Ji-heon mengungkit lamanya Eun-seol kuliah hingga 6 tahun. Dan kebiasaannya menemui Sekretaris Yang (Sekretaris Moo-woon) tanpa sepengetahuannya untuk meminta tolong, Ia benar-benar malu dengan kebodohan Eun-seol. Ji-heon lagi balas dendam nih ceritanya…
Eun-seol protes, ia mengerti bahasa Inggris sedikit sedikit. Dan lagi apa gunanya tahu banyak tapi tidak dipergunakan sama sekali. Seperti Ji-heon. Eun-seol juga mengatakan ia bukan kuliah selama 6 tahun tapi cuti sementara karena tidak punya uang membayar biaya kuliah. Ia minta maaf telah membuat Ji-heon malu sebagai sekretarisnya (dengan nada sindiran). Ji-heon jadi merasa bersalah.
Eun-seol mengatakan mulai akhir minggu ini, sekretaris yang bodoh dan kuat ini akan memulai pelatihan Ji-heon. Ia minta Ji-heon tidak lupa membayar uang lembur, agar ia bisa menggunakan uang untuk sekolah dan membuat dirinya lebih pandai. Eun-seol keluar sambil ngomel-ngomel, pengucapan bahasa Inggris Ji-heon sama jeleknya dengannya.
Eun-seol keluar dari kantor Ji-heon dan mendengar Sekretaris Yang menjawab telepon dengan bahasa Inggris yang bagus. Ia menghampiri Sekretaris Yang dan menanyakan sesuatu.
Ji-heon dan Moo-woon bertemu dalam perjalanan ke ruang rapat. Ji-heon mengingatkan kemarin adalah terakhir kalinya Moo-woon bertemu dengan Eun-seol. Mungkin, jawab Moo-woon singkat. Ji-heon minta Moo-woon bertanya langsung padanya (jangan lewat Eun-seol). Moo-woon bertanya apa Ji-heon masih mengira Eun-seol mata-matanya.

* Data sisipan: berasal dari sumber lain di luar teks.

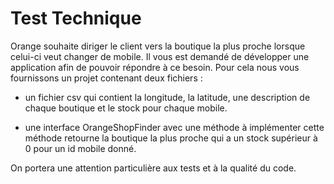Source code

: # Test Technique #

Orange souhaite diriger le client vers la boutique la plus proche lorsque celui-ci veut changer de mobile.
Il vous est demandé de développer une application afin de pouvoir répondre à ce besoin.
Pour cela nous vous fournissons un projet contenant deux fichiers :	

 -	un fichier csv qui contient la longitude, la latitude, une description de chaque boutique et le stock pour chaque mobile.

 -	une interface OrangeShopFinder avec une méthode à implémenter
cette méthode retourne la boutique la plus proche qui a un stock supérieur à 0 pour un id mobile donné.

On portera une attention particulière aux tests et à la qualité du code.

“Aku tak peduli. Pokoknya tidak ada kali lain untukmu.”
“Aku tidak ingin begitu,” sahut Moo-woon tersenyum.
Ji-heon berkata baginya Eun-seol istimewa jadi… Apa Eun-seol juga berpikir demikian, tanya Moo-woon. Suatu saat nanti, jawab Ji-heon yakin, karena mulai sekarang ia akan bersikap keren baik di kantor maupun sebagai pria. Tidak mungkin, sahut Moo-woon meremehkan.

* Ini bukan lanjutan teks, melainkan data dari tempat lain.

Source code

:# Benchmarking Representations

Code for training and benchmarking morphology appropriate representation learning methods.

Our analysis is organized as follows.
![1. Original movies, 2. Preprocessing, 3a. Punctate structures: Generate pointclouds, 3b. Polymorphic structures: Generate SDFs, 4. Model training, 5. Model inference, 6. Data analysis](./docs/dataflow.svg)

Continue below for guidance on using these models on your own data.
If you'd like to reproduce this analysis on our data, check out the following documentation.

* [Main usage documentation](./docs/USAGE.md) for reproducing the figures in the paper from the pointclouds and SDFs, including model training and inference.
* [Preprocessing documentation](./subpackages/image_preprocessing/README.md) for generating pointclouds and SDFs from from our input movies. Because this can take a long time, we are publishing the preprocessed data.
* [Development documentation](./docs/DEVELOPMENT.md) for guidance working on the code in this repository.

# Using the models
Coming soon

Efek begadang Ji-heon adalah dia ketiduran saat rapat. Presdir Cha bahkan sengaja mengeraskan suaranya agar Ji-heon tidak tertidur tapi tak berhasil. Tak tahan lagi, Presdir Cha membentak Ji-heon. Moo-woon tak bisa menahan tawanya.
Ji-heon dan Moo-woon disambut Eun-seol yang menanyakan bagaimana rapat tadi. Moo-woon berkata mana mungkin Ji-heon tahu, dia tidur seharian. Eun-seol bertanya bagaimana bisa Ji-heon tidur saat rapat. Semua karena kau, jawab Ji-heon kesal. Presdir Cha keluar dan ikut memarahi Eun-seol. Eun-seol kesal karena dia yang disalahkan.
“Menjadi pegawai tetap, naik jabatan, dan kenaikan gaji! Menjadi pegawai tetap, naik jabatan, dan kenaikan gaji!” Eun-seol menyemangati dirinya sendiri.
Eun-seol memulai proyek pelatihan Ji-heon. Ia menjadi pegawai kebersihan di sekolah public speaking. Eun-seol pinter ya^^. Sekali tepuk dua lalat. Kalo dia kursus kan harus bayar tapi kalo dia jadi pegawai, udah digaji dapet pelajaran juga. Sambil membersihkan jendela dan mengepel, diam-diam dia menguping pelajaran kursus.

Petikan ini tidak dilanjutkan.